Oxidized Phospholipid-Induced Endothelial Cell/Monocyte Interaction Is Mediated by a cAMP-Dependent R-Ras/PI3-Kinase Pathway

Abstract

Objective— Previous studies have demonstrated the importance of endothelial apical expression of connecting segment-1 (CS-1) fibronectin in mediating the entry of monocytes into atherosclerotic lesions and other sites of chronic inflammation. We previously demonstrated that oxidized PAPC (OxPAPC) increases monocyte-specific binding to arterial endothelium by causing deposition of CS-1 fibronectin on apical α₅β₁ integrin. The present studies identify important signal transduction components regulating this pathway. Methods and Results— Using endothelial cells in culture, we demonstrate that activation of R-Ras is responsible for CS-1–mediated monocyte binding. Although few natural activators of R-Ras have been demonstrated, OxPAPC activated endothelial R-Ras by 2.5-fold but decreased levels of activated H-Ras. The importance of R-Ras/H-Ras balance in regulating monocyte binding was shown by overexpression studies.

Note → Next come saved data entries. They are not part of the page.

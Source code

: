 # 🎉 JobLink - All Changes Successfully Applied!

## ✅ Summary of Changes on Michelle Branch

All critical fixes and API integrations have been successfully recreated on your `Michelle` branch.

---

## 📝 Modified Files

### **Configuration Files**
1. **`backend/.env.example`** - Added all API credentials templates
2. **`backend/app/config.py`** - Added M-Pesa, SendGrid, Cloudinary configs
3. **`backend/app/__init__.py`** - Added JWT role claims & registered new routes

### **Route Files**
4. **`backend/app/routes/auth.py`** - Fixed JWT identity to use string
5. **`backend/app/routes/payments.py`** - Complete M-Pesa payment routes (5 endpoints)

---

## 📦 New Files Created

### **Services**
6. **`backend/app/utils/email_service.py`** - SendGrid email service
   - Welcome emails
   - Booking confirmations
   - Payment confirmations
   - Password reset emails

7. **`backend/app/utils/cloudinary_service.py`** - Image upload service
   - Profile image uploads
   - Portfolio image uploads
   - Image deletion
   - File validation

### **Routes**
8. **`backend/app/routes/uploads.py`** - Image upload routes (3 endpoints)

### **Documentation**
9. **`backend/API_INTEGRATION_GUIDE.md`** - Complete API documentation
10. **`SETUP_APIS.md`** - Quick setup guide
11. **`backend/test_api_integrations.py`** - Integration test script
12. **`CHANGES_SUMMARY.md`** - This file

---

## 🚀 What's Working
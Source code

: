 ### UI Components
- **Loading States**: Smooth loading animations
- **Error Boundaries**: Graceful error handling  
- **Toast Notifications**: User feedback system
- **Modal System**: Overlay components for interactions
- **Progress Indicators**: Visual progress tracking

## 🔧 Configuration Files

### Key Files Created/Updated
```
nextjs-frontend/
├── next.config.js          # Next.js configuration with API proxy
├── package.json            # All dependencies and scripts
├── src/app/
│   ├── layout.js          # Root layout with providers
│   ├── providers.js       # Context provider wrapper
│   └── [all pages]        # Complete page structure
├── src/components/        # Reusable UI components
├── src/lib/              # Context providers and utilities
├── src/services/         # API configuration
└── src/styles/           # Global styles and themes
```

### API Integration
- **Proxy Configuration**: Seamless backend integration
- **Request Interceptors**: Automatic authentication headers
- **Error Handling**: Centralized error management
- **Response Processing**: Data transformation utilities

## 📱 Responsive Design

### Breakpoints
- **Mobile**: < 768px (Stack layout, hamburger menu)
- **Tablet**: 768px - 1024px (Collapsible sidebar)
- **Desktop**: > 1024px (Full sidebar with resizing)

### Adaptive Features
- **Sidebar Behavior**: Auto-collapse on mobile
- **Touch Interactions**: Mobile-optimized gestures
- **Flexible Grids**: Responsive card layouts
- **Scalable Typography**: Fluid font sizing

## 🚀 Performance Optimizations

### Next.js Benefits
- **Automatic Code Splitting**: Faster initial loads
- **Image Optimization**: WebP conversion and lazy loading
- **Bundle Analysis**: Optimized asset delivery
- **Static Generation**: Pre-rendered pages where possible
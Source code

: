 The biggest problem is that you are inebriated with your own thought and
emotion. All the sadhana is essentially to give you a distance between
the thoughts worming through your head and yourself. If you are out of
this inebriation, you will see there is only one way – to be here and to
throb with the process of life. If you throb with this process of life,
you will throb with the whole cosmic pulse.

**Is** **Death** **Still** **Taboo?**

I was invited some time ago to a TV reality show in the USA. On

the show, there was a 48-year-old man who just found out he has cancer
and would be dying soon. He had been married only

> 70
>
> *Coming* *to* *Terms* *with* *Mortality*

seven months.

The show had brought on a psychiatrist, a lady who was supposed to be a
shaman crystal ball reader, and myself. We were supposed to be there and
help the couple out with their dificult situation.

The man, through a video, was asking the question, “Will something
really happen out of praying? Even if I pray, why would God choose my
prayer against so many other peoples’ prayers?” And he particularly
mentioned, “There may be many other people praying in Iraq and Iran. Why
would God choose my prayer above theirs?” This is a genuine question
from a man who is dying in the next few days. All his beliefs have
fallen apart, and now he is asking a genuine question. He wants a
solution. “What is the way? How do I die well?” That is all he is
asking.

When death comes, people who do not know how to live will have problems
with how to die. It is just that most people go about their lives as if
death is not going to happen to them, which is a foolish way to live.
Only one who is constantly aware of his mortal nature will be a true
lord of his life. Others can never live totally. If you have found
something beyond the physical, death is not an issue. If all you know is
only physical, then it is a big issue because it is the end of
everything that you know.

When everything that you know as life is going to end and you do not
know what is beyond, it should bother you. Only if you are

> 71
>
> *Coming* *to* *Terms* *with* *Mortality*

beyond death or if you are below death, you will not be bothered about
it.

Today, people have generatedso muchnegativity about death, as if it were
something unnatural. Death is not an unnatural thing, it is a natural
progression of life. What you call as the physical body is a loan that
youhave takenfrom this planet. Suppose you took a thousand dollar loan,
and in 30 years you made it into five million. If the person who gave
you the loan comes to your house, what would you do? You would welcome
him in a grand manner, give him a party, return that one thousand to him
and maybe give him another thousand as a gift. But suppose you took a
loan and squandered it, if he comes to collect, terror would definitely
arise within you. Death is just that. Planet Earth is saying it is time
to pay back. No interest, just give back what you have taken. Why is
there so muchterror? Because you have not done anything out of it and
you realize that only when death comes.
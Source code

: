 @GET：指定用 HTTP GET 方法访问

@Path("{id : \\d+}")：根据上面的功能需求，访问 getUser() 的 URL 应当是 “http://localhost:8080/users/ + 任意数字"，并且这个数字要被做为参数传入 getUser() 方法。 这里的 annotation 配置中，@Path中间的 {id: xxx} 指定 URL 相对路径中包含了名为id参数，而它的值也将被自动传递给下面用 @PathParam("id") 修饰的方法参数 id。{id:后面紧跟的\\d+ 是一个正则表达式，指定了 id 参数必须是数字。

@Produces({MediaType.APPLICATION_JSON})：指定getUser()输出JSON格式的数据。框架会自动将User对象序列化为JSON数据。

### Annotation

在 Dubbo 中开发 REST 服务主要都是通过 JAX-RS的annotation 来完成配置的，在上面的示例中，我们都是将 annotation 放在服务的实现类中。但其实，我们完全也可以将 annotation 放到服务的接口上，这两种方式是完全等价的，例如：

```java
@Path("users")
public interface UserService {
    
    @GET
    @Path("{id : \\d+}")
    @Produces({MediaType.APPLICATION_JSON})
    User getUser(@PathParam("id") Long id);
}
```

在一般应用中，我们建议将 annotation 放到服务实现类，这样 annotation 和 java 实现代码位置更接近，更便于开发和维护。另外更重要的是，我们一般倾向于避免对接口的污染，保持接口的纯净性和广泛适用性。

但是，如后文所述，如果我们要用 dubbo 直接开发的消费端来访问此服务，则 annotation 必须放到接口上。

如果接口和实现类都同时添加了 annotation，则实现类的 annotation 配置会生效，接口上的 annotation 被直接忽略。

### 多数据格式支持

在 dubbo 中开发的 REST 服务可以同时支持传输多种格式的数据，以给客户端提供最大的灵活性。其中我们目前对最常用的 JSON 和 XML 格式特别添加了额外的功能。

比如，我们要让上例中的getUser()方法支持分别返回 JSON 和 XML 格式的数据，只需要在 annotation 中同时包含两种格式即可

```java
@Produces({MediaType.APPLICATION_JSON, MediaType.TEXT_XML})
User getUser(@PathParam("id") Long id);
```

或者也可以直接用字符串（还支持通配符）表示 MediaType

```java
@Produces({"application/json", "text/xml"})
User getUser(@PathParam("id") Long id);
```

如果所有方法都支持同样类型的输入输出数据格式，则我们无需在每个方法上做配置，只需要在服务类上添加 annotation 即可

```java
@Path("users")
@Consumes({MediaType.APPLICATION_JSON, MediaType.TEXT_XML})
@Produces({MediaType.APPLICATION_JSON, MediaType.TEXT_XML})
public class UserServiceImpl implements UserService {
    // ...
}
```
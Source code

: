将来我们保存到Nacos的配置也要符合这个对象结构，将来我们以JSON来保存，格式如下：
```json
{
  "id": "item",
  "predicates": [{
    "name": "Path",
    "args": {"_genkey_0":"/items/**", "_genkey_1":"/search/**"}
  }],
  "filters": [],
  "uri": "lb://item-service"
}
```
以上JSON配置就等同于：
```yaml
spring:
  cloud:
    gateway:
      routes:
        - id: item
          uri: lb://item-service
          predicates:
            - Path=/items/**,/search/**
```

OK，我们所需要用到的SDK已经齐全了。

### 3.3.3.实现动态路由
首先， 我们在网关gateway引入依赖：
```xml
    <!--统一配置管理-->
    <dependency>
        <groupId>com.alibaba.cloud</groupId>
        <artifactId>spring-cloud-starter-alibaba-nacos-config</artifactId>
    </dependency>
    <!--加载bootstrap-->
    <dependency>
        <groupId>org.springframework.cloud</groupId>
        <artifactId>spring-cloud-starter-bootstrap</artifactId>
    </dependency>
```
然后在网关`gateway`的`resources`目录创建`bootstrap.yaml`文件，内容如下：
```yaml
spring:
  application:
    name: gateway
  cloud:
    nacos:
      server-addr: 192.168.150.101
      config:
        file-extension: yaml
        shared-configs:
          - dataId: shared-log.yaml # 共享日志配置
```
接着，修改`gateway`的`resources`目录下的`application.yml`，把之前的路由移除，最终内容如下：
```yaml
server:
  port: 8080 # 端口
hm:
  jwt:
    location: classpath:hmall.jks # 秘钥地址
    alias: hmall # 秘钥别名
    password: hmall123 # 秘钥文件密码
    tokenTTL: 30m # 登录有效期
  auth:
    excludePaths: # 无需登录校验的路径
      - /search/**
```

Constitutively active R-Ras enhanced monocyte adhesion, whereas coexpression with constitutively active H-Ras was inhibitory. Elevated cAMP, mediated by OxPAPC and specific components POVPC and PEIPC, was responsible for R-Ras activation, and dibutyryl cAMP and pertussis toxin were also effective activators of R-Ras. Using inhibitor and dominant-negative constructs, we demonstrated that phosphatidylinositol 3-kinase (PI3K) was a key downstream effector of R-Ras in this pathway. Conclusions— OxPAPC, POVPC, and PEIPC induce a cAMP/R-Ras/PI3K signaling pathway that contributes to monocyte/endothelial cell adhesion and potentially atherosclerosis.